Il sogno cinese, I puntata: La seconda Rivoluzione Culturale

Il gioco del calcio nasce in Cina, nell’XI secolo a.c. era diffusa una disciplina militare chiamata Tsu-chu, letteralmente: palla di cuoio calciata dal piede, che impiegava un pallone ripieno di piume e capelli femminili, lo scopo era quello di infilare il pallone in un buco sostenuto da due canne di bambù, utilizzando unicamente i piedi. Un manuale militare risalente al periodo della dinastia Han, includeva questa disciplina fra le esercitazioni di formazione fisica. Un manoscritto del 50 a.c., conservato a Monaco, attesta l’introduzione del tsu-chu in Giappone e la disputa d’incontri internazionali tra le squadre dei due Paesi.

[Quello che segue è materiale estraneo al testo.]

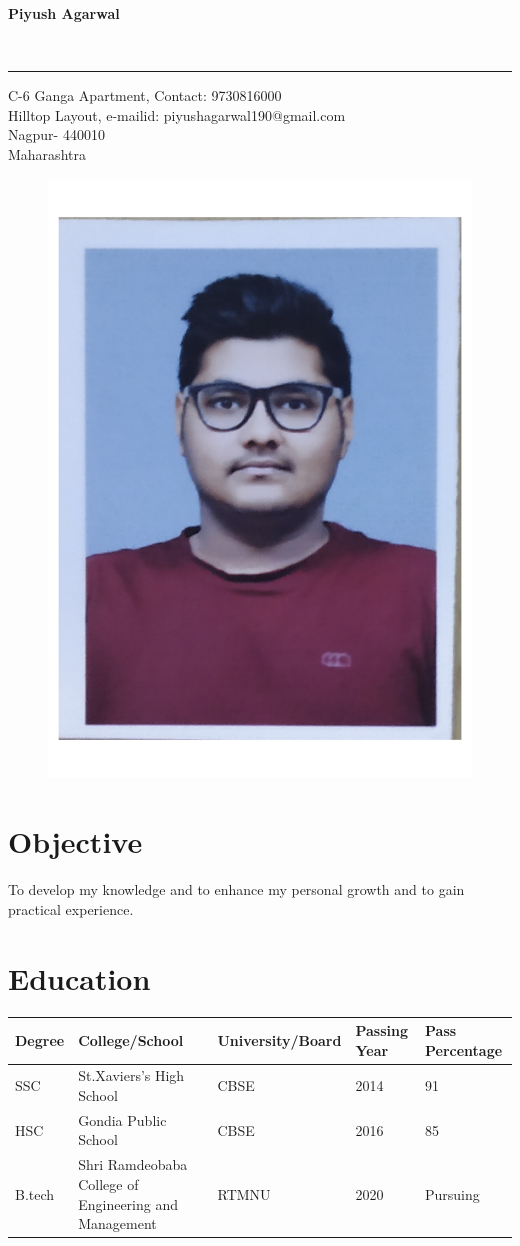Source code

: \documentclass{article}
\begin{document}
	
{\begin{center}
		
	\end{center}\Huge\textbf{Piyush Agarwal}}
\\
\rule{\paperwidth}{0.2ex}
C-6 Ganga Apartment,\hspace{24ex} Contact: 9730816000
\\
Hilltop Layout, \hspace{32ex} e-mailid: piyushagarwal190@gmail.com
\\
Nagpur- 440010 
\\
Maharashtra
\begin{flushright}
	\begin{figure}[h]
		\includegraphics[width=15ex]{PIYUSH7}
	\end{figure}
\end{flushright}
\section{Objective}
{\large To develop my knowledge and to enhance my personal growth and to gain practical experience.}
\section{Education}
\begin{tabular}{ |p{3cm}|p{3cm}|p{3cm}|p{2cm}|p{3cm}| }
	\hline
	Degree& College/School &University/Board &Passing Year &Pass Percentage 
	\\
	\hline
	\hline
	SSC & St.Xaviers's High School &CBSE &2014 &91 \\
	\hline
	HSC & Gondia Public School   & CBSE &2016 &85 \\
	\hline
	B.tech &Shri Ramdeobaba College of Engineering and Management & RTMNU &2020 &Pursuing \\
	\hline
\end{tabular}
\end{document}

Raffigurazione del tse Chu, XI secolo a.c.
Raffigurazione del tse Chu, XI secolo a.c.

La Cina per molti secoli prima dell’occupazione giapponese è stata una nazione avanzata rispetto al resto del mondo, nelle epoche passate osservando il colosso asiatico si poteva prevedere in che direzione sarebbe confluito  l’occidentale, quali i beni di consumo e le tecnologie che sarebbero state utilizzate,  Marco Polo quando approdò per la prima volta in Cina fu estasiato da ciò che trovò non dall’altra parte del mondo, bensì in un altro mondo.  Lo stesso si può dire della Chinese Super League che indica chiaramente quale sarà il futuro del calcio, ovvero un apparato senza cultura e tradizione, un movimento basato costantemente sugli sponsor e la politica dell’entertainment, un fenomeno che da qualche anno sta prendendo piede e mutando  il settore occidentale, in Cina tale dinamica è già a un livello avanzato.

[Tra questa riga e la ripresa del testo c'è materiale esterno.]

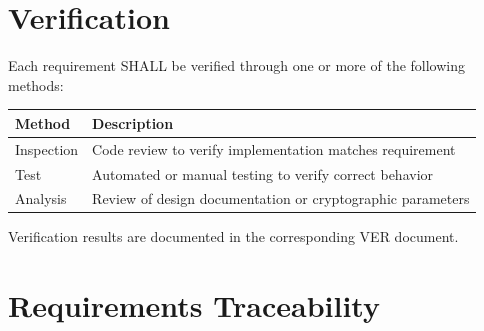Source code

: \documentclass[11pt,letterpaper]{article}
\begin{document}
\section{Verification}

Each requirement SHALL be verified through one or more of the following methods:

\begin{tabularx}{\textwidth}{lX}
\toprule
\textbf{Method} & \textbf{Description} \\
\midrule
Inspection & Code review to verify implementation matches requirement \\
Test & Automated or manual testing to verify correct behavior \\
Analysis & Review of design documentation or cryptographic parameters \\
\bottomrule
\end{tabularx}

\vspace{12pt}

Verification results are documented in the corresponding VER document.

\section{Requirements Traceability}
\end{document}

In tale contesto non è poi così lontano lo scenario prospettato da David Foster Wallace in Infinite Jest, il romanzo, o per meglio dire, una delle opere fondamentali della letteratura mondiale, prende luogo in un’America post moderna nella quale gli anni non vengono più conteggiati, le vicende avvengono durante l’anno del Pannolone per Adulti Depend, nel quale l’intera nazione è tappezzata dal marchio dell’azienda, persino la Statua della libertà tiene in mano una confezione del prodotto, in un processo di assuefazione che porta alla totale dipendenza del marchio.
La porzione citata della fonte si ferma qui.